Testing Cisco’s Unified Fabric
Networking big data can be a hassle, especially when that data is spread out over several data centers separated by some distance.
Yong-Hee Jeon of the Catholic University of Daegu in South Korea examined the efficiency of the Cisco Unified Fabric and its attempt to ease networking in managing big data applications. Specifically, he ran business intelligence and ETL tasks using Hadoop MapReduce over the Cisco Fabric to determine its runtime performance.
To assess the versatility of the Cisco network, it was important to test both BI and ETL functions. Both would take in about a Terabyte of data, but the BI would be expected to analyze it and output only a Megabyte while ETL is expected to convert the one TB into workable formats such that it can be used later by BI applications.
According to the Internet Research Group, network considerations need to be taken into account before Hadoop clusters are installed. Several companies are finding themselves buying those clusters without much of a thought as to how set up the network that will govern it, leading to undesirable results. “The scalability and usability of a Hadoop cluster may be damaged without understanding the role of WAN in the application of enterprise Hadoop,” Jeon said.
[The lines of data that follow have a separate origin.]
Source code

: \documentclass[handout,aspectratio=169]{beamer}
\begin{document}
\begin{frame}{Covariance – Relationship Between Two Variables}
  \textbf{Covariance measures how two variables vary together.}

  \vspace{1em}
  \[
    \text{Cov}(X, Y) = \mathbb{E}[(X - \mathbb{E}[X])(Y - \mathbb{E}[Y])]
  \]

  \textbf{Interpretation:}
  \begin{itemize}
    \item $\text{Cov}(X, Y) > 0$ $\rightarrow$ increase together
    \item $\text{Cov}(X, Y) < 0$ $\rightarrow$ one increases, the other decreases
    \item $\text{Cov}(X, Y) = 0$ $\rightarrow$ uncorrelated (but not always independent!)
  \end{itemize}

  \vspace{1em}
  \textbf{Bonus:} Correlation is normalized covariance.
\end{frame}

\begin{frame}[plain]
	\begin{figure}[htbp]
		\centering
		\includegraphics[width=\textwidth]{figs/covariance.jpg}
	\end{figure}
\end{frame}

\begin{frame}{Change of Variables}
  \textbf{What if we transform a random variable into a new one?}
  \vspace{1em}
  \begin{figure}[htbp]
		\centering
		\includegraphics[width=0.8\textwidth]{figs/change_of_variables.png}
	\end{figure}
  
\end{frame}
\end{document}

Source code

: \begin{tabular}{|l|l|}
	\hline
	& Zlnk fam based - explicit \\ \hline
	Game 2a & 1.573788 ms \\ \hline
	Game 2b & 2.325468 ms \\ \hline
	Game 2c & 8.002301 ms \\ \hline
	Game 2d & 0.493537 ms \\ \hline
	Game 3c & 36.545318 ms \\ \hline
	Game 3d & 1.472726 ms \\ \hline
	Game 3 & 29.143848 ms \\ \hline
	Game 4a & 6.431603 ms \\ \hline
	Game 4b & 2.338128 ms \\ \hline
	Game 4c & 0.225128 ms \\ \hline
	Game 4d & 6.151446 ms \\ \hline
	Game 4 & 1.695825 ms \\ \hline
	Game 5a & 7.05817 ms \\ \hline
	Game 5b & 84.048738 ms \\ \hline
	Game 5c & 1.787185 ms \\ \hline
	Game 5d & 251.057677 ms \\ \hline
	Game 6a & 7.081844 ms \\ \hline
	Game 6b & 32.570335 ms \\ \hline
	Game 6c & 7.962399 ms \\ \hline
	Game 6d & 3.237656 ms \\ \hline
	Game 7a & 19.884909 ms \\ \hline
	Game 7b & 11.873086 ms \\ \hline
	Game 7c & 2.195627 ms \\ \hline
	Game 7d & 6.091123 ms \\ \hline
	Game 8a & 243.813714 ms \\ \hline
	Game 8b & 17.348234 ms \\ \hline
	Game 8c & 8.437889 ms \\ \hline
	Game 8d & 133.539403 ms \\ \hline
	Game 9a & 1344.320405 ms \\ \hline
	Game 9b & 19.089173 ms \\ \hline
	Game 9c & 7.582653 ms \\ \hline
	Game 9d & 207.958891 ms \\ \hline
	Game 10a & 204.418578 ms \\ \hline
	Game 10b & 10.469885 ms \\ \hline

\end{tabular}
Cisco introduced their fabric as a means to enhance companies’ ability to manage their big data. The idea is to minimize I/O and computing bottlenecks by moving the computing itself to the data, a principle that has taken hold in the industry in the last couple of years. In this way, large files can be split up and spread across the fabric. A diagram of the fabric and how it relates to I/O is shown below.
“To efficiently process massive amounts of data, it was noted that it is important to move computing to where the data is using a distributed file system, rather than a central system for data,” Jeon said about Cisco’s purpose for the fabric. “Cisco proposes that a single large file is split into blocks, and the blocks are distributed among the nodes of the Hadoop cluster.”
When Jeon ran his BI and ETL tests on the fabric, he noted that the traffic—the aforementioned bottlenecks that slow networking down and delay runtime—was minimal over BI operations where a lot of data had to be analyzed and output. With ETL functions, spikes occurred before the Hadoop Reducers took effect, lending credence to a slight I/O bottleneck.
The main issue, however, took place during an ETL-related “reduce-shuffle phase.” As Jeon puts it, “it is shown that there is a significant amount of traffic because the entire data set needs to be shuffled across the network. The spikes are made up of many short-lived flows from all the nodes in the job and can potentially create temporary burst trigger short-lived buffer and I/O congestion.”
The good news is that, according to Jeon, these bursts do not last long. However, Jeon left out discrete numbers in his report, meaning the true effectiveness of the fabric is perhaps difficult to quantify.